DATASET EXCERPTS>
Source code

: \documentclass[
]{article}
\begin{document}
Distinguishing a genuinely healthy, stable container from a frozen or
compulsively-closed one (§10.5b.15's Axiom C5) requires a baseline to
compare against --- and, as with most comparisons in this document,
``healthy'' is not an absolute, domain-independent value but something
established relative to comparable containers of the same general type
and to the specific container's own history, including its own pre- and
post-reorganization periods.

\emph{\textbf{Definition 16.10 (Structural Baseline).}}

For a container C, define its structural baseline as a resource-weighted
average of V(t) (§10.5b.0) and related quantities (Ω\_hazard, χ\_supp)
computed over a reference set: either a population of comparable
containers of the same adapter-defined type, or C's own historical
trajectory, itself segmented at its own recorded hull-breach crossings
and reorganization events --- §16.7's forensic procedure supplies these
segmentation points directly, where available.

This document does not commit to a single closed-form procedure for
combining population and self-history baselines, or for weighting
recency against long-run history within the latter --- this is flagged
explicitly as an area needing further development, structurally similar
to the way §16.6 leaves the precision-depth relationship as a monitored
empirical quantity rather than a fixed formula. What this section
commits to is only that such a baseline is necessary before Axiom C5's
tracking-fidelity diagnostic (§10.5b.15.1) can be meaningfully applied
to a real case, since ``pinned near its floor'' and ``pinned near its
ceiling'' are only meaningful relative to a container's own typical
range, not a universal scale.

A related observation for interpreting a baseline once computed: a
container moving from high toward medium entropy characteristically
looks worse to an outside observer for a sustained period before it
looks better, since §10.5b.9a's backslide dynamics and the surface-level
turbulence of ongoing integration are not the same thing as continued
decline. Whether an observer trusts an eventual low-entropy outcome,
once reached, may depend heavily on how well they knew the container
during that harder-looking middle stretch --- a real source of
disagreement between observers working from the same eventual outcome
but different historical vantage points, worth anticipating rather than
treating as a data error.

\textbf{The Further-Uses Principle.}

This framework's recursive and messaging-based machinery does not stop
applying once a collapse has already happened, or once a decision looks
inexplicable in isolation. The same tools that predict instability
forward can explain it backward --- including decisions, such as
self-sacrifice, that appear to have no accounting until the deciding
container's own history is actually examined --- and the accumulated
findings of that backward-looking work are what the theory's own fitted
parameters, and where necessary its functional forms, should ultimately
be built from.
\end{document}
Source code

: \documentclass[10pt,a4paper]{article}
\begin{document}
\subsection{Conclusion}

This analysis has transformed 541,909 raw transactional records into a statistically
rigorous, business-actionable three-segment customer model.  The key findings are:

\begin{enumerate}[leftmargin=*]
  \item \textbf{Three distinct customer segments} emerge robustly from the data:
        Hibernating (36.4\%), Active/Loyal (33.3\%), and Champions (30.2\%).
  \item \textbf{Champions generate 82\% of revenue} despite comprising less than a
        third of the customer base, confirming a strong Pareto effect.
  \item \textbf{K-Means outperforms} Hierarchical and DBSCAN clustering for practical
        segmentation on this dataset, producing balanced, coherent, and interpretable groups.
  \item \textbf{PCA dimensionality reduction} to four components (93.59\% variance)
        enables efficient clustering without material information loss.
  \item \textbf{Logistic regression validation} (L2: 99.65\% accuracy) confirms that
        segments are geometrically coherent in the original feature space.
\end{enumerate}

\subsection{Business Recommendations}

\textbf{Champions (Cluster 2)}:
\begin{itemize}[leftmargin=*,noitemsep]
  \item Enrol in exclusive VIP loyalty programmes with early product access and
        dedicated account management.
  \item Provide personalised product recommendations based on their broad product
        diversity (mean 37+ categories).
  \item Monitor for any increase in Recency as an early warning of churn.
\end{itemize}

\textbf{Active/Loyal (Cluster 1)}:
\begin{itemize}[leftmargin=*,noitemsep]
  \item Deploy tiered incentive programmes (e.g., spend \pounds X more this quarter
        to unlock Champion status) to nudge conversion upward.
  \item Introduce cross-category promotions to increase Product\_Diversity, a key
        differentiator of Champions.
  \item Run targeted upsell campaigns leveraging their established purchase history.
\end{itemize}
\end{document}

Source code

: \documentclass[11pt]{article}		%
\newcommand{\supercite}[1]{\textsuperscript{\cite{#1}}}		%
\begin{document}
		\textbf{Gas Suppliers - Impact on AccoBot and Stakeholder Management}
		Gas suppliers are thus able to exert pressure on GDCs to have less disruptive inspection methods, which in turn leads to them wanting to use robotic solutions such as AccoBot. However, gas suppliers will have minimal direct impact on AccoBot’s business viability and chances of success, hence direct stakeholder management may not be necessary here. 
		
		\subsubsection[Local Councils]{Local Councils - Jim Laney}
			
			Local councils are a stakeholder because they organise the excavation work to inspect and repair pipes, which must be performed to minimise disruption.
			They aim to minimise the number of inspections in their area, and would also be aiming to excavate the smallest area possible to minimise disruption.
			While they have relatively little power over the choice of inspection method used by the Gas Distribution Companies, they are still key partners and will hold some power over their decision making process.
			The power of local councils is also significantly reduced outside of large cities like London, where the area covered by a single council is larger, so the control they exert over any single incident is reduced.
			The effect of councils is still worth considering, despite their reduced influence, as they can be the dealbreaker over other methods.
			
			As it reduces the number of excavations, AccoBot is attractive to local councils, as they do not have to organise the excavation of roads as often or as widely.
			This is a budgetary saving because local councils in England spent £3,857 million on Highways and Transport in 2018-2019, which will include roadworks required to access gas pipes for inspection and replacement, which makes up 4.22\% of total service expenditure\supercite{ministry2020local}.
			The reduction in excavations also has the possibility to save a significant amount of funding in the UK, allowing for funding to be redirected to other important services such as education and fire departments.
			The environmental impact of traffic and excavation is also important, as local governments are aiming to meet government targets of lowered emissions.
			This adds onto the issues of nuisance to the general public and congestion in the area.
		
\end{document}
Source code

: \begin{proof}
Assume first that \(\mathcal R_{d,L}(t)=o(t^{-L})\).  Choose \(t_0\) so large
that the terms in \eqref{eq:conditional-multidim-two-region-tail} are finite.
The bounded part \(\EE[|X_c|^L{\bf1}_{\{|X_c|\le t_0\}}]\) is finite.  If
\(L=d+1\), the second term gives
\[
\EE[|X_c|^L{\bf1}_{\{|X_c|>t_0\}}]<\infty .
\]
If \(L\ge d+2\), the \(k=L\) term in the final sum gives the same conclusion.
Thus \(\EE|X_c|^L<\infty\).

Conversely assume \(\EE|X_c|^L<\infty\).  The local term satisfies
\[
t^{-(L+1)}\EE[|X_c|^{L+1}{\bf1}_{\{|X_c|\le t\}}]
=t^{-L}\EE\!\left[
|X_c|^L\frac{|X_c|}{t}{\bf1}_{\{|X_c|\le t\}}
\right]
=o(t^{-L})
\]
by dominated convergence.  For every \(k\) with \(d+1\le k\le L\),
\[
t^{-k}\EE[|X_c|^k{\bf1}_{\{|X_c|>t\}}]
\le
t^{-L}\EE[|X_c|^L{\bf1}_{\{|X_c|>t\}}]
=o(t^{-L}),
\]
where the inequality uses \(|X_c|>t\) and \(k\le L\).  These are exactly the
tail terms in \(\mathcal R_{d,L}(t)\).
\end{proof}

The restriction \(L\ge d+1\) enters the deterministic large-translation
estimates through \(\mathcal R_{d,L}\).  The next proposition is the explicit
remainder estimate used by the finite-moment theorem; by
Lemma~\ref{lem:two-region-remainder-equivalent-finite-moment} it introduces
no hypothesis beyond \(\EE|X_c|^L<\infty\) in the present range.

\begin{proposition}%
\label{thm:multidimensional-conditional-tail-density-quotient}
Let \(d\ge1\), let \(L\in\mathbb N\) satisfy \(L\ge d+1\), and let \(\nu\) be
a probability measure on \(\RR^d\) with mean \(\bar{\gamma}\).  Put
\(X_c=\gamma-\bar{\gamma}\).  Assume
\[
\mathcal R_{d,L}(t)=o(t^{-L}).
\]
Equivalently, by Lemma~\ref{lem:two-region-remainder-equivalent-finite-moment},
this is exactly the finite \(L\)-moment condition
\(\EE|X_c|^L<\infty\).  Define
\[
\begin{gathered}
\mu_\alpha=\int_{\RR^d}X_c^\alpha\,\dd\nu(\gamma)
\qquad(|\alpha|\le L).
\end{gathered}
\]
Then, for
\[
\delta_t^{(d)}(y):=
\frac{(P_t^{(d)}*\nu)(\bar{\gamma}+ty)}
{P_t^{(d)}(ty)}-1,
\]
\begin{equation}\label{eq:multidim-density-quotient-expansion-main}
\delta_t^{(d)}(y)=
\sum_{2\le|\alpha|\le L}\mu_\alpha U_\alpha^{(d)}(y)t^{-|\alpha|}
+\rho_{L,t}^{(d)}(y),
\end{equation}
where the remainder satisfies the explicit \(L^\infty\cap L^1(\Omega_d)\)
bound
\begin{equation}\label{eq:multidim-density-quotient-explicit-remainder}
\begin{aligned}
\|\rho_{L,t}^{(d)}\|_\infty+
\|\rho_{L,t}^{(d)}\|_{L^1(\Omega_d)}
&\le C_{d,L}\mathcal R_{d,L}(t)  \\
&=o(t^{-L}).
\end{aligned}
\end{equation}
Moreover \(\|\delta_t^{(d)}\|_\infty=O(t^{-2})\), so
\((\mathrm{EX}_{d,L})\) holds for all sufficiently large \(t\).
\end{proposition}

==

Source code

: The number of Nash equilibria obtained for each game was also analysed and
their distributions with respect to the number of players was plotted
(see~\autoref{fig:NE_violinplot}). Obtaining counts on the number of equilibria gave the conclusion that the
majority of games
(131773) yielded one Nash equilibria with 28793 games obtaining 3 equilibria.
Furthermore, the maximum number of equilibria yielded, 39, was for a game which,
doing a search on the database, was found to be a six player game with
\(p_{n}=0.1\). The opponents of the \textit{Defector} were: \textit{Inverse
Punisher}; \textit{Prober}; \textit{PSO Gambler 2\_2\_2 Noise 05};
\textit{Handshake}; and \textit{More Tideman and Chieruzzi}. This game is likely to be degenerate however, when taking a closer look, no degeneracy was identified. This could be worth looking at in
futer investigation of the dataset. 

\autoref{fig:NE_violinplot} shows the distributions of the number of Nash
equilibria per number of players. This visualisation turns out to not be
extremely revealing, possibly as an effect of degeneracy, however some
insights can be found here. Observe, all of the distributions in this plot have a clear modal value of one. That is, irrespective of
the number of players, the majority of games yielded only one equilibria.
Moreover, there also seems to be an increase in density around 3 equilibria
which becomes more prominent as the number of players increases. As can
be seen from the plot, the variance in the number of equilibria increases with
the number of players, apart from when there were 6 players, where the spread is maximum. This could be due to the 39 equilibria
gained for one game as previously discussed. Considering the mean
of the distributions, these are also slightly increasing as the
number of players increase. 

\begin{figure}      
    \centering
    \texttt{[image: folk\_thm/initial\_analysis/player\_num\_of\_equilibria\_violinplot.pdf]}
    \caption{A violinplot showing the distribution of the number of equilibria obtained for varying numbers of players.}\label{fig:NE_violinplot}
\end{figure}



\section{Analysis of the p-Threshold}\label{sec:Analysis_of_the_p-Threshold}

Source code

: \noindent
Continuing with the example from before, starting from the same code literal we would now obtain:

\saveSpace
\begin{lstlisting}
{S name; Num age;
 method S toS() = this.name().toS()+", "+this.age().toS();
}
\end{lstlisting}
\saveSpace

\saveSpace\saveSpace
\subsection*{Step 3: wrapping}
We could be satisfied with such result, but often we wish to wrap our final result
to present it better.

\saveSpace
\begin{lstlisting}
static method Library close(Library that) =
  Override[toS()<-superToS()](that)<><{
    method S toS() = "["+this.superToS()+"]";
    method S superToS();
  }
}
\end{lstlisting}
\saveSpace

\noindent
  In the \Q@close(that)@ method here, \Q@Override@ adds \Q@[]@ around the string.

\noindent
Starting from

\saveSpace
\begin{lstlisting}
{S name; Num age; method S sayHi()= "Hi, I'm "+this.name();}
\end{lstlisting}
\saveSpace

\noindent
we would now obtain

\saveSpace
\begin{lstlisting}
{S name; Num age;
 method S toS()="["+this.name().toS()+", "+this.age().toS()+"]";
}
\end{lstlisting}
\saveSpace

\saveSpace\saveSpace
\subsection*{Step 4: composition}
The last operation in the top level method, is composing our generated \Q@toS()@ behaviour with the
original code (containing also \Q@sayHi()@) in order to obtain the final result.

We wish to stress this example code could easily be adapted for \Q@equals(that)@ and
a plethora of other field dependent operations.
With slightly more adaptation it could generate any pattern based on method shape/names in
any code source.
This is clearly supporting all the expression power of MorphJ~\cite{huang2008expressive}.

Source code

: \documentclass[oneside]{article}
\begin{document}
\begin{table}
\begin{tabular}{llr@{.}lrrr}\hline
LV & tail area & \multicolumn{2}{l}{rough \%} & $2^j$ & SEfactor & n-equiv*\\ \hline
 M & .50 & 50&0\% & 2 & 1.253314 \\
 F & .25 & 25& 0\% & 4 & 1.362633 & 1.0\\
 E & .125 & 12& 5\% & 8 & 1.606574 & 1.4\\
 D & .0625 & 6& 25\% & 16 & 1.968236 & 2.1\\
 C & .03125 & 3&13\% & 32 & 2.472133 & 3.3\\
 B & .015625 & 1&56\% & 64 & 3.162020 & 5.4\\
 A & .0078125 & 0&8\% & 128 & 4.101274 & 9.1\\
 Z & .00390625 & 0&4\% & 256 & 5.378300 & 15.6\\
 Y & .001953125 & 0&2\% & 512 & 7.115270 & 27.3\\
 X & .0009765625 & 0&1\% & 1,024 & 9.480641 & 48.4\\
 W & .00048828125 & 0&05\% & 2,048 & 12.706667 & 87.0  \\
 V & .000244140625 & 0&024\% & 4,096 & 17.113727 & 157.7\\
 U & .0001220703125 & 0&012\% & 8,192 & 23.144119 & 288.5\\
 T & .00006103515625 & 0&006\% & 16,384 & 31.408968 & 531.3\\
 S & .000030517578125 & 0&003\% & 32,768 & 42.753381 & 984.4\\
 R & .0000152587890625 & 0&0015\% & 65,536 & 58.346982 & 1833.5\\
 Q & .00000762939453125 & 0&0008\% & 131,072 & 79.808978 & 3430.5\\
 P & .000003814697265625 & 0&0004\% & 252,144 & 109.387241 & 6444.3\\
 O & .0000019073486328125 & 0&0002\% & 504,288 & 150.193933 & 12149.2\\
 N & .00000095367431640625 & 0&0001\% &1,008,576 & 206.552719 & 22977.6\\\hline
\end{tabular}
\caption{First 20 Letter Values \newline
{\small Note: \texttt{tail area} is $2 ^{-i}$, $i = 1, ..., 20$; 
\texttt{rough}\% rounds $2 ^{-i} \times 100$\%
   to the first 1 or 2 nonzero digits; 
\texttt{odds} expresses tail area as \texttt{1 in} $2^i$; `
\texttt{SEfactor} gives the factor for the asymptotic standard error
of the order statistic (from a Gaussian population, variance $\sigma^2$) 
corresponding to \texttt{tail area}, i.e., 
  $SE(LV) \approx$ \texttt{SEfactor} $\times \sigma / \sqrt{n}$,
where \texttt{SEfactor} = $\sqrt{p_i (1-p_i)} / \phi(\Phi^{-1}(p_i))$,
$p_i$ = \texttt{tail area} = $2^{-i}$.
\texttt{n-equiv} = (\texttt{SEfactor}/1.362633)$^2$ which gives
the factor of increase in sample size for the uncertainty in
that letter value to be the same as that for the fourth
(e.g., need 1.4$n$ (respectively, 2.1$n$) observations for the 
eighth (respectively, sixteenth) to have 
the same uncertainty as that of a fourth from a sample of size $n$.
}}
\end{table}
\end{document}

---

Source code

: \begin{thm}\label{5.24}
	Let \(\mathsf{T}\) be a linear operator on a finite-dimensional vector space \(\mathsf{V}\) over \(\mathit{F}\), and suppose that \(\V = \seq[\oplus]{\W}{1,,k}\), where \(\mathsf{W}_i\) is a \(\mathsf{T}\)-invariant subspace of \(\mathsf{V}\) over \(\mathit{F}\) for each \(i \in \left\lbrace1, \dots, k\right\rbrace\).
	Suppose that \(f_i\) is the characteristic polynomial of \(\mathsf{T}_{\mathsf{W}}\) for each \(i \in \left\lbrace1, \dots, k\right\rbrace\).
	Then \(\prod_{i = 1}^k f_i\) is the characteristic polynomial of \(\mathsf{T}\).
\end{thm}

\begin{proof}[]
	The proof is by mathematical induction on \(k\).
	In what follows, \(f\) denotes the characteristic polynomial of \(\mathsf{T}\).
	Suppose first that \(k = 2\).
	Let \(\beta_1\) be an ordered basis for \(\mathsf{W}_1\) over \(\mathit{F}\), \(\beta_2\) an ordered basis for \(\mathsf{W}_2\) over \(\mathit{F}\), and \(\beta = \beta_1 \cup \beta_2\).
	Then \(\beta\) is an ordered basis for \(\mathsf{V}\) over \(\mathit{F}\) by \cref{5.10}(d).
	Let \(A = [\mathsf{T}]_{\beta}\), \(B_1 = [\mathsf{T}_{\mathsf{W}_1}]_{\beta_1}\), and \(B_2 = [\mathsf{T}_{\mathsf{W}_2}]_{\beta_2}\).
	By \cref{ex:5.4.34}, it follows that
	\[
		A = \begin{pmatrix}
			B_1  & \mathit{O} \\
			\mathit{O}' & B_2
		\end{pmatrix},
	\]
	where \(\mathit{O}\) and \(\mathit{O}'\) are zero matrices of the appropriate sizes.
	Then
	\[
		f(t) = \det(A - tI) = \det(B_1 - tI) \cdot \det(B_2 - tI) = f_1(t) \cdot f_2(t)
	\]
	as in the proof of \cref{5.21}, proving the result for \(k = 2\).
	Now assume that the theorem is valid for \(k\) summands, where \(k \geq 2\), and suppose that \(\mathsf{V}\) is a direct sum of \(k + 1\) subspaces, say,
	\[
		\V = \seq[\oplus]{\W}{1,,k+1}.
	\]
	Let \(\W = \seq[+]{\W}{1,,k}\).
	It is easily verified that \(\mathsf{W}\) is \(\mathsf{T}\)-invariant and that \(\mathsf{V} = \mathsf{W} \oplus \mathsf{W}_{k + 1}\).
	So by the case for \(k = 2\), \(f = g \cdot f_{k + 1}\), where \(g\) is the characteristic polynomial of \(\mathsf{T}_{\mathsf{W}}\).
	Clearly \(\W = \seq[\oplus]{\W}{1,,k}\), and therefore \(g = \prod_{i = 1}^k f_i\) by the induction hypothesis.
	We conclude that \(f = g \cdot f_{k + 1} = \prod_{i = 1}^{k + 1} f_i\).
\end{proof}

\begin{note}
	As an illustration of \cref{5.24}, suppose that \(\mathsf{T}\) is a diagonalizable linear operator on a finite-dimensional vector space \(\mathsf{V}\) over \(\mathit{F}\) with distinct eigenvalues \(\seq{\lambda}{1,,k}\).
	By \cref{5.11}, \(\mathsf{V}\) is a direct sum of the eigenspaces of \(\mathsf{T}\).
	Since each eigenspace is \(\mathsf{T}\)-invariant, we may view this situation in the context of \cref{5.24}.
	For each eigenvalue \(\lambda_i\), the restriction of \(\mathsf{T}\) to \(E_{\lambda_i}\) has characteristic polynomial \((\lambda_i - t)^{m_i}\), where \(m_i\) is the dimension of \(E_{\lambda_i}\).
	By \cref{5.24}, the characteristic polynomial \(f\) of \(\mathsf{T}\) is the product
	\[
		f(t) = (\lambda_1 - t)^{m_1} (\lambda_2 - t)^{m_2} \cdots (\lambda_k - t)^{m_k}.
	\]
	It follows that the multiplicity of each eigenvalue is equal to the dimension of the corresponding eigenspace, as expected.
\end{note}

WHAT YOU HAVE TO DO> Of all the entries above, repeat only the lines from the line that has "Gambler 2\_2\_2 Noise" to the line that has "which becomes more", both lines included, exactly.

OUTPUT OF THE TASK>
Punisher}; \textit{Prober}; \textit{PSO Gambler 2\_2\_2 Noise 05};
\textit{Handshake}; and \textit{More Tideman and Chieruzzi}. This game is likely to be degenerate however, when taking a closer look, no degeneracy was identified. This could be worth looking at in
futer investigation of the dataset. 

\autoref{fig:NE_violinplot} shows the distributions of the number of Nash
equilibria per number of players. This visualisation turns out to not be
extremely revealing, possibly as an effect of degeneracy, however some
insights can be found here. Observe, all of the distributions in this plot have a clear modal value of one. That is, irrespective of
the number of players, the majority of games yielded only one equilibria.
Moreover, there also seems to be an increase in density around 3 equilibria
which becomes more prominent as the number of players increases. As can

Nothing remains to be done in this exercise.